The 1st Test match between England and Australia has only further cemented the assumption that Jimmy Anderson is England's number one bowler and arguably the best bowler in the world at present.

To achieve ten wickets on what can only be described as a docile pitch at Trent Bridge was nothing short of remarkable. He is without doubt Alastair Cook's 'go to' bowler when England need a wicket and inspiration.

Anderson has spearheaded England's attack for a number of years now and is viewed as the leader of the pack - without him England lack the penetration that they need. By claiming the final four wickets in England's victory on Sunday, he more than proved his worth, particularly after suffering with cramp prior to lunch.

When he arrived on the international scene, Anderson tried to bowl too fast and was wayward as is normally the case when the innocence of youth takes over. However, he still produced some spectacular spells which gave the England selectors belief that he was a bowler worth persevering with over future years.

I witnessed first hand some of his early notable performances in 2003 when in One Day internationals he grabbed four wickets against Pakistan at Cape Town in the 2003 World Cup and a hat-trick, the first by an England bowler in ODIs, against the same opposition at The Oval later in the same year.

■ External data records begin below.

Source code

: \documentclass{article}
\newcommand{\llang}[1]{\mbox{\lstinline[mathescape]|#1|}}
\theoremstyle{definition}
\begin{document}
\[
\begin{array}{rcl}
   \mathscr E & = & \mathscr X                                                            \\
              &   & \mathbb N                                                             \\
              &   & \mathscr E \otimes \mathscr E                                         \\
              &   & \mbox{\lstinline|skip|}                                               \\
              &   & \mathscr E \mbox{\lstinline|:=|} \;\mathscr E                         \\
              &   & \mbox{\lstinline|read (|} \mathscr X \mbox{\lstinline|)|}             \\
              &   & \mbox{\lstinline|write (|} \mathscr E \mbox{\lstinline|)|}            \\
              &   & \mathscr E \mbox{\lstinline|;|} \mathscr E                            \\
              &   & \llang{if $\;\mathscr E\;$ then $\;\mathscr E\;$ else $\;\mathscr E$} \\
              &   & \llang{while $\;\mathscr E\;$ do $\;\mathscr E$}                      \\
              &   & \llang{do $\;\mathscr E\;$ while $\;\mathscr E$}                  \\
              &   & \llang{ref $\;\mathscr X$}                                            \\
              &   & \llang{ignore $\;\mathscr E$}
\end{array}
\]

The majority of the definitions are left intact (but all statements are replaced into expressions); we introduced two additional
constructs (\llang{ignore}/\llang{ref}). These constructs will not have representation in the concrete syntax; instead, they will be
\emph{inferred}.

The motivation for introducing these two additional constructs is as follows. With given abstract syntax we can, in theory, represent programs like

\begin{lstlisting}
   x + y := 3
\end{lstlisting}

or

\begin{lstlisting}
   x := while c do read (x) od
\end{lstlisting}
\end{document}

He has now matured in to the great Test bowler we see today. This has not been an overnight development. Commentator, journalist and former player, Jonathan Agnew, complemented him in his own article after the first Test against Australia.

"Anderson is head and shoulders above every other seam bowler in this series and England would not be anywhere near the same force without him . . .

"He really is very special . . . His every ball is a challenge for the batsman. With metronomic accuracy, he bowls orthodox swing and reverse swing, cutters and slower balls."

You get the feeling, as a spectator, that when Anderson is asked to bowl something will always happen. He is capable of producing a wicket taking ball on any surface simply because he has the variety of deliveries to do this.

His hard work and the central contract system that the ECB put in place has certainly helped Anderson develop his bowling. The first Test was testament to Anderson's skills - his conventional dismissal of Australian captain Michael Clarke in the first innings and his off-cutter that dismissed Chris Rodgers in the second innings are typical of the man and his variety of deliveries. 

He is now the third leading Test match wicket-taker for England, with 317, only behind the legends of Sir Ian Botham (383) and Bob Willis (325) - there is no doubt that Anderson will leap-frog both if he stays free of injury. He is already England's all-time leading ODI wicket-taker.

Anderson does not rest on his laurels as he is constantly trying to better himself. He has worked hard at his batting to become an option for England as night-watchman and is considered one of England's best fielders in any position.

Most of all, he is now crucial to England as they bid to not only retain The Ashes but also to go down under and beat Australia in their own back yard in the winter.